Love is a risk. Loving someone means putting your heart out there in the hopes that they will treat it with the respect it deserves. Even if it’s not a romantic love, loving someone who doesn’t love you the same way hurts. And watching that person spurn your love again and again takes its toll. But how do you stop loving them? How do you stop the flow of hurt when every fiber of your being says they’re worth it? And how do you keep from turning into a heartless monster when their rejection of you becomes too much? I really don’t have the answer, but I’ll give it a try anyways.
I don’t think you can ever stop loving someone. No matter how much they hurt you, no matter how much damage they inflict upon you, I don’t think you can ever truly stop loving someone once you’ve opened your heart to them. They’ve left their mark, however painful it may be, and I think that makes it impossible for us to ever stop loving someone. So what’s the answer then? Don’t love anyone? I don’t think that’s the answer either. We’re human. We were designed to love, and we suffer when we cut ourselves off from love. Even non-romantic love is essential. Especially non-romantic love. Because we can’t guarantee that romantic love is always going to be there, and more often than not, its our friends and family who get us through the end of romantic love. So in my mind, non-romantic love is just as, if not more, essential to our lives than romantic love.
So if you can’t stop loving someone, how do you make the hurt go away? I don’t think it ever really goes away. Even now, even though I’ve long gotten over it and have moved on, sometimes it still hurts to even think about Steven. Even though I am so madly in love with Joe its ridiculous, sometimes I still cry about it. It’s not that I love Steven more. It’s just that he left his mark, and it’s always going to be there. But you want to know what hurts more? Not the betrayal on Steven’s part, but the betrayal of the two people I considered my closest friends, Michelle and Sarah. Even now, over four years later, that still hurts the most. and I’m pretty sure that in 10, 20, 30 years that is still going to be the most painful part for me. Why? Because I was supposed to be able to depend on them. I was supposed to be able to go to them when he broke my heart, but they left an even bigger scar on my heart than he did.

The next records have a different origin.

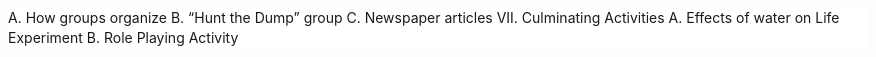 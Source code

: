 <td>
A.
</td>
<td>
How groups organize
</td>
</tr>
<tr>
<td>
</td>
<td>
</td>
<td>
B.
</td>
<td>
“Hunt the Dump” group
</td>
</tr>
<tr>
<td>
</td>
<td>
</td>
<td>
C.
</td>
<td>
Newspaper articles
</td>
</tr>
<tr>
<td>
</td>
<td>
VII.
</td>
<td>
Culminating Activities
</td>
</tr>
<tr>
<td>
</td>
<td>
</td>
<td>
A.
</td>
<td>
Effects of water on Life Experiment
</td>
</tr>
<tr>
<td>
</td>
<td>
</td>
<td>
B.
</td>
<td>
Role Playing Activity
</td> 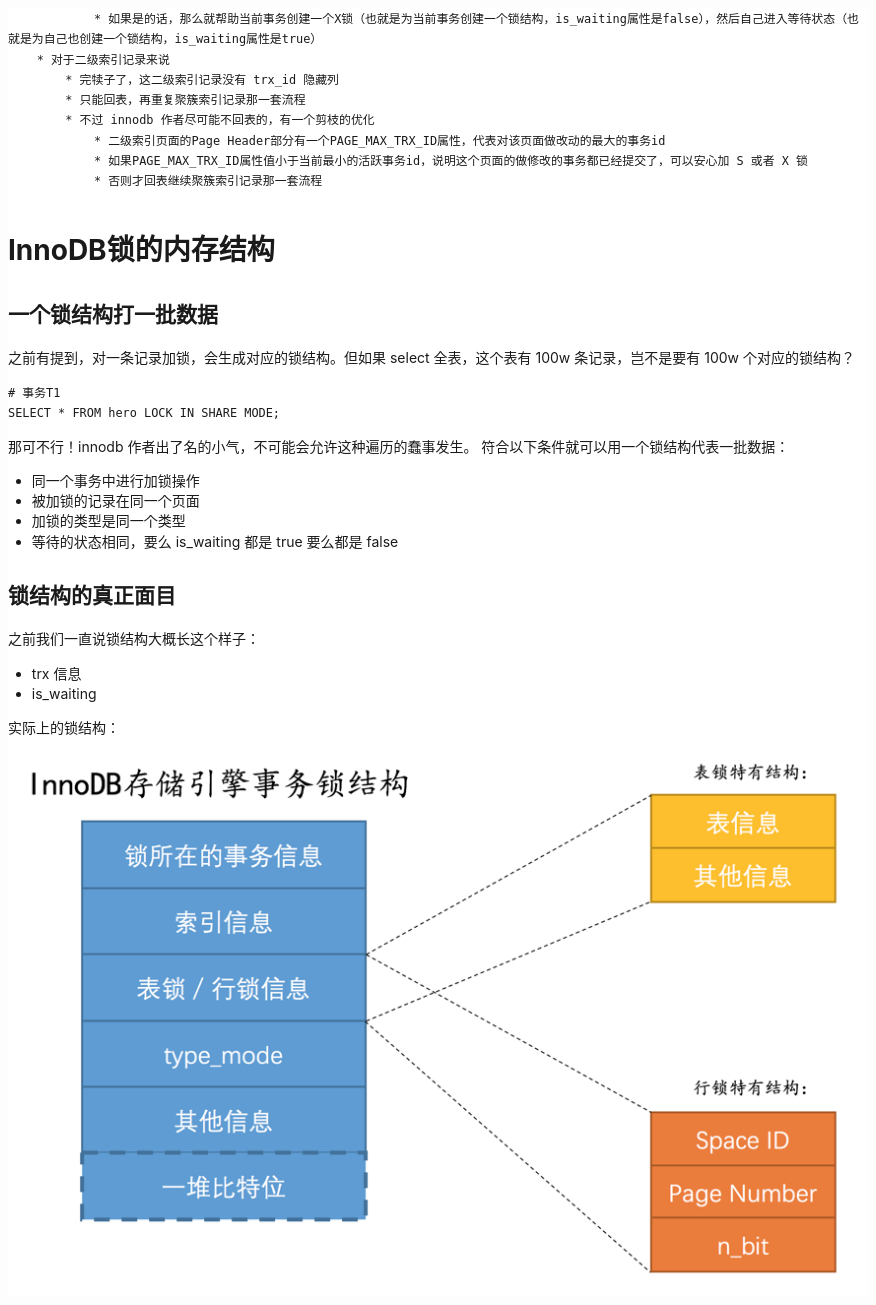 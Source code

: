                 * 如果是的话，那么就帮助当前事务创建一个X锁（也就是为当前事务创建一个锁结构，is_waiting属性是false），然后自己进入等待状态（也就是为自己也创建一个锁结构，is_waiting属性是true）
        * 对于二级索引记录来说
            * 完犊子了，这二级索引记录没有 trx_id 隐藏列
            * 只能回表，再重复聚簇索引记录那一套流程
            * 不过 innodb 作者尽可能不回表的，有一个剪枝的优化
                * 二级索引页面的Page Header部分有一个PAGE_MAX_TRX_ID属性，代表对该页面做改动的最大的事务id
                * 如果PAGE_MAX_TRX_ID属性值小于当前最小的活跃事务id，说明这个页面的做修改的事务都已经提交了，可以安心加 S 或者 X 锁
                * 否则才回表继续聚簇索引记录那一套流程

# InnoDB锁的内存结构
## 一个锁结构打一批数据
之前有提到，对一条记录加锁，会生成对应的锁结构。但如果 select 全表，这个表有 100w 条记录，岂不是要有 100w 个对应的锁结构？
```dtd
# 事务T1
SELECT * FROM hero LOCK IN SHARE MODE;
```
那可不行！innodb 作者出了名的小气，不可能会允许这种遍历的蠢事发生。
符合以下条件就可以用一个锁结构代表一批数据：
* 同一个事务中进行加锁操作
* 被加锁的记录在同一个页面
* 加锁的类型是同一个类型
* 等待的状态相同，要么 is_waiting 都是 true 要么都是 false

## 锁结构的真正面目
之前我们一直说锁结构大概长这个样子：
* trx 信息
* is_waiting

实际上的锁结构：
![innodb锁结构示意图.png](../../imgs/mysql/innodb锁结构示意图.png)

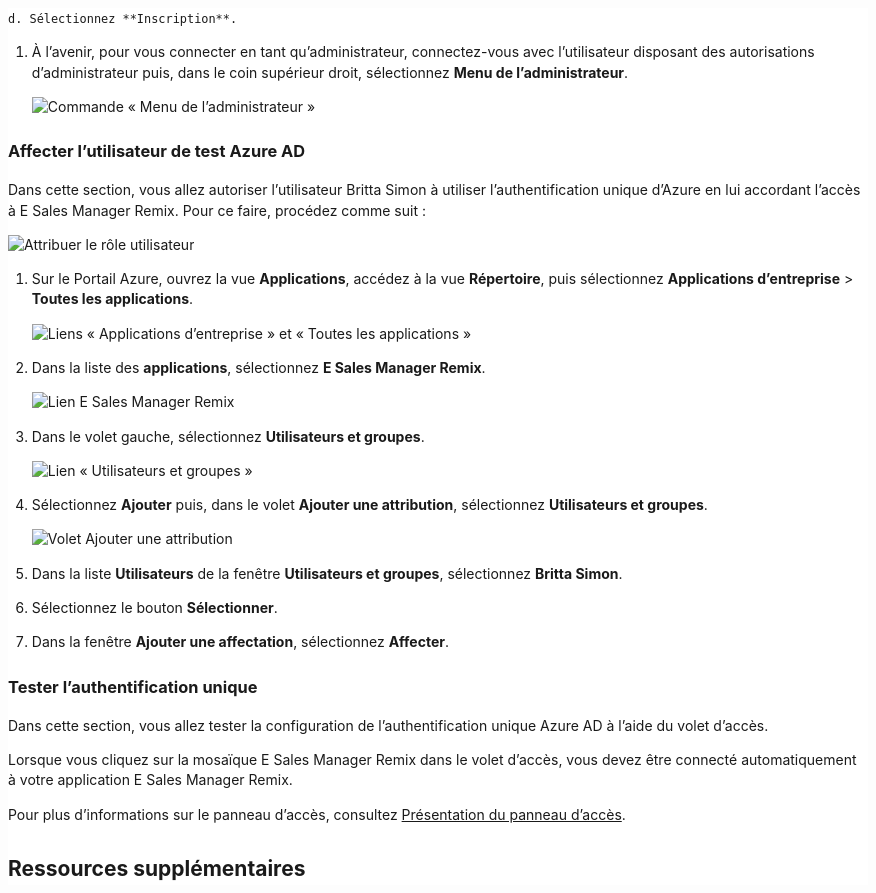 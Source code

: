     d. Sélectionnez **Inscription**.

1. À l’avenir, pour vous connecter en tant qu’administrateur, connectez-vous avec l’utilisateur disposant des autorisations d’administrateur puis, dans le coin supérieur droit, sélectionnez **Menu de l’administrateur**.

    ![Commande « Menu de l’administrateur »](./media/esalesmanagerremix-tutorial/configure4.png)

### <a name="assign-the-azure-ad-test-user"></a>Affecter l’utilisateur de test Azure AD

Dans cette section, vous allez autoriser l’utilisateur Britta Simon à utiliser l’authentification unique d’Azure en lui accordant l’accès à E Sales Manager Remix. Pour ce faire, procédez comme suit : 

![Attribuer le rôle utilisateur][200] 

1. Sur le Portail Azure, ouvrez la vue **Applications**, accédez à la vue **Répertoire**, puis sélectionnez **Applications d’entreprise** > **Toutes les applications**.

    ![Liens « Applications d’entreprise » et « Toutes les applications »][201] 

1. Dans la liste des **applications**, sélectionnez **E Sales Manager Remix**.

    ![Lien E Sales Manager Remix](./media/esalesmanagerremix-tutorial/tutorial_esalesmanagerremix_app.png)  

1. Dans le volet gauche, sélectionnez **Utilisateurs et groupes**.

    ![Lien « Utilisateurs et groupes »][202]

1. Sélectionnez **Ajouter** puis, dans le volet **Ajouter une attribution**, sélectionnez **Utilisateurs et groupes**.

    ![Volet Ajouter une attribution][203]

1. Dans la liste **Utilisateurs** de la fenêtre **Utilisateurs et groupes**, sélectionnez **Britta Simon**.

1. Sélectionnez le bouton **Sélectionner**.

1. Dans la fenêtre **Ajouter une affectation**, sélectionnez **Affecter**.
    
### <a name="test-single-sign-on"></a>Tester l’authentification unique

Dans cette section, vous allez tester la configuration de l’authentification unique Azure AD à l’aide du volet d’accès.

Lorsque vous cliquez sur la mosaïque E Sales Manager Remix dans le volet d’accès, vous devez être connecté automatiquement à votre application E Sales Manager Remix.

Pour plus d’informations sur le panneau d’accès, consultez [Présentation du panneau d’accès](../user-help/my-apps-portal-end-user-access.md). 

## <a name="additional-resources"></a>Ressources supplémentaires


[1]: ./media/esalesmanagerremix-tutorial/tutorial_general_01.png
[2]: ./media/esalesmanagerremix-tutorial/tutorial_general_02.png
[3]: ./media/esalesmanagerremix-tutorial/tutorial_general_03.png
[4]: ./media/esalesmanagerremix-tutorial/tutorial_general_04.png
[100]: ./media/esalesmanagerremix-tutorial/tutorial_general_100.png
[200]: ./media/esalesmanagerremix-tutorial/tutorial_general_200.png
[201]: ./media/esalesmanagerremix-tutorial/tutorial_general_201.png
[202]: ./media/esalesmanagerremix-tutorial/tutorial_general_202.png
[203]: ./media/esalesmanagerremix-tutorial/tutorial_general_203.png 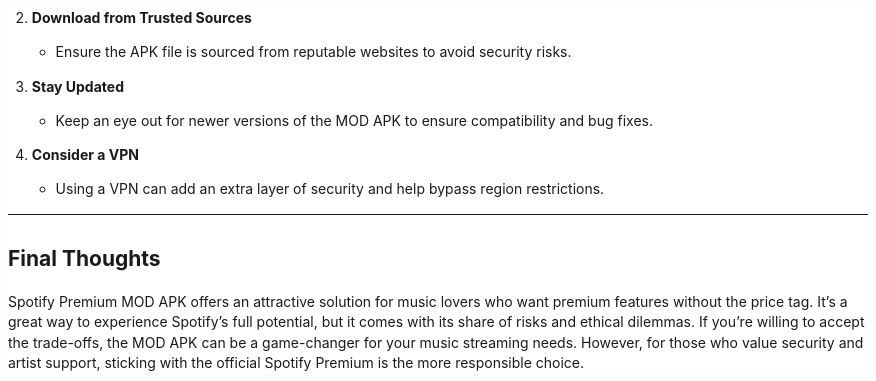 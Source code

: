 2. **Download from Trusted Sources**
   - Ensure the APK file is sourced from reputable websites to avoid security risks.

3. **Stay Updated**
   - Keep an eye out for newer versions of the MOD APK to ensure compatibility and bug fixes.

4. **Consider a VPN**
   - Using a VPN can add an extra layer of security and help bypass region restrictions.

---

## Final Thoughts

Spotify Premium MOD APK offers an attractive solution for music lovers who want premium features without the price tag. It’s a great way to experience Spotify’s full potential, but it comes with its share of risks and ethical dilemmas. If you’re willing to accept the trade-offs, the MOD APK can be a game-changer for your music streaming needs. However, for those who value security and artist support, sticking with the official Spotify Premium is the more responsible choice.
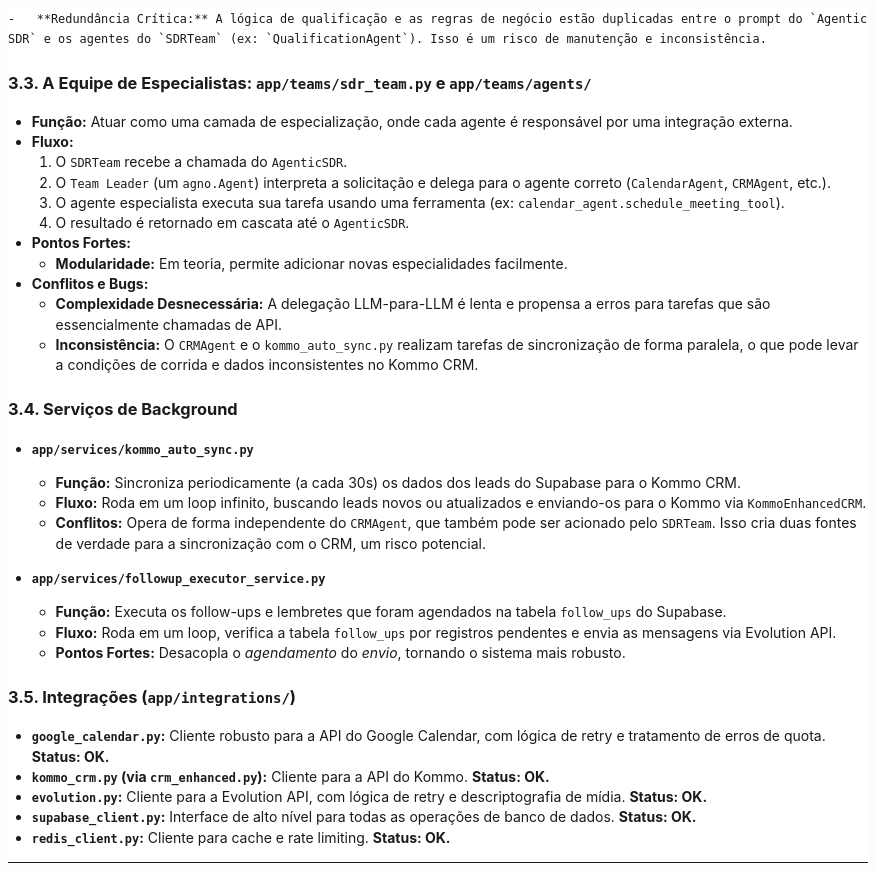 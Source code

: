     -   **Redundância Crítica:** A lógica de qualificação e as regras de negócio estão duplicadas entre o prompt do `AgenticSDR` e os agentes do `SDRTeam` (ex: `QualificationAgent`). Isso é um risco de manutenção e inconsistência.

### 3.3. A Equipe de Especialistas: `app/teams/sdr_team.py` e `app/teams/agents/`

-   **Função:** Atuar como uma camada de especialização, onde cada agente é responsável por uma integração externa.
-   **Fluxo:**
    1.  O `SDRTeam` recebe a chamada do `AgenticSDR`.
    2.  O `Team Leader` (um `agno.Agent`) interpreta a solicitação e delega para o agente correto (`CalendarAgent`, `CRMAgent`, etc.).
    3.  O agente especialista executa sua tarefa usando uma ferramenta (ex: `calendar_agent.schedule_meeting_tool`).
    4.  O resultado é retornado em cascata até o `AgenticSDR`.
-   **Pontos Fortes:**
    -   **Modularidade:** Em teoria, permite adicionar novas especialidades facilmente.
-   **Conflitos e Bugs:**
    -   **Complexidade Desnecessária:** A delegação LLM-para-LLM é lenta e propensa a erros para tarefas que são essencialmente chamadas de API.
    -   **Inconsistência:** O `CRMAgent` e o `kommo_auto_sync.py` realizam tarefas de sincronização de forma paralela, o que pode levar a condições de corrida e dados inconsistentes no Kommo CRM.

### 3.4. Serviços de Background

-   **`app/services/kommo_auto_sync.py`**
    -   **Função:** Sincroniza periodicamente (a cada 30s) os dados dos leads do Supabase para o Kommo CRM.
    -   **Fluxo:** Roda em um loop infinito, buscando leads novos ou atualizados e enviando-os para o Kommo via `KommoEnhancedCRM`.
    -   **Conflitos:** Opera de forma independente do `CRMAgent`, que também pode ser acionado pelo `SDRTeam`. Isso cria duas fontes de verdade para a sincronização com o CRM, um risco potencial.

-   **`app/services/followup_executor_service.py`**
    -   **Função:** Executa os follow-ups e lembretes que foram agendados na tabela `follow_ups` do Supabase.
    -   **Fluxo:** Roda em um loop, verifica a tabela `follow_ups` por registros pendentes e envia as mensagens via Evolution API.
    -   **Pontos Fortes:** Desacopla o *agendamento* do *envio*, tornando o sistema mais robusto.

### 3.5. Integrações (`app/integrations/`)

-   **`google_calendar.py`:** Cliente robusto para a API do Google Calendar, com lógica de retry e tratamento de erros de quota. **Status: OK.**
-   **`kommo_crm.py` (via `crm_enhanced.py`):** Cliente para a API do Kommo. **Status: OK.**
-   **`evolution.py`:** Cliente para a Evolution API, com lógica de retry e descriptografia de mídia. **Status: OK.**
-   **`supabase_client.py`:** Interface de alto nível para todas as operações de banco de dados. **Status: OK.**
-   **`redis_client.py`:** Cliente para cache e rate limiting. **Status: OK.**

---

So what are we supposed to do then? The picture I’ve painted so far has been pretty bleak. Its impossible not to love, and the hurt people inflict isn’t ever going to go away, at least not completely. But you DO have a choice in the matter. As many are fond of saying, life is 10% what happens to you and 90% how you react to it. I didn’t react so well. I curled up into an emotional ball and shut out every person I thought ever cared about me because I didn’t want to get hurt again. The pain was unbearable. I cried for hours on end. I stopped returning phone calls of friends and family, and eventually they stopped calling. The people I had to deal with said I was impossible to deal with, that any little thing would set me off. I was in pain, and I was determined to make everyone around me just as miserable.
But then I realized it wasn’t their fault. They weren’t the ones who hurt me. They weren’t the ones who left my heart shattered. If anything, they wanted to help me rebuild my heart, help me heal. And I needed to trust that they were going to help me, not try to hurt me. Because if there is one thing I’ve found, it’s that you have to put your trust in people if your ever going to be a decent human being again. We weren’t meant to live alone, and shutting people out is what makes you a monster. Not letting people in makes you callous, turns you into a bitter shell of what you once were. So here’s what I did to help heal my heart:
1. I forgave Steven, Sarah, and Michelle. While I’ve made the decision that I’m better off without them in my life, I’ve forgiven them for what they did. I can’t honestly say I would have reacted differently, so I can’t blame them for doing what they thought was best for them. It doesn’t mean I have to like or accept what they did, it just means that I’m not going to hold a grudge anymore, because honestly, holding a grudge only hurts me, not them.
2. I let my friends do what they were meant to do. I got out, I did stuff. I went on dates. And I started to put my life back together again. I asked for forgiveness from the people I had shut out, and I didn’t hold a grudge against the ones who didn’t want me back in their lives. How could I expect them to let me back in if I wasn’t willing to do the same if the situation were reversed?
3. I got my priorities in order. While finding that special someone was important, it wasn’t my number one goal. I went back to school, I started working, and I started rebuilding the relationships I had abandoned.
4. I made the choice that while the pain was still there, I could live through it. I could work around it. And I could use that pain to make me stronger. I wouldn’t say I’ve been jaded, but I’m more careful about who I let into my life now. I realize that maybe I was a bit naive, that maybe I trusted people a little too willingly, and that I need to be more careful about the people I surround myself with. And I realized that its okay to tell people no, that I don’t think they’d be a good addition to my life.
5. And finally, I opened myself up to love again. I took baby steps, starting with friends and family. Then I opened myself up to the possibility of romantic love, and to be honest, I’m glad I did. I never would have been able to let Joe in my life if I hadn’t, and he’s made me the happiest person alive. I couldn’t imagine my life without him, and I’m pretty sure he feels the same way.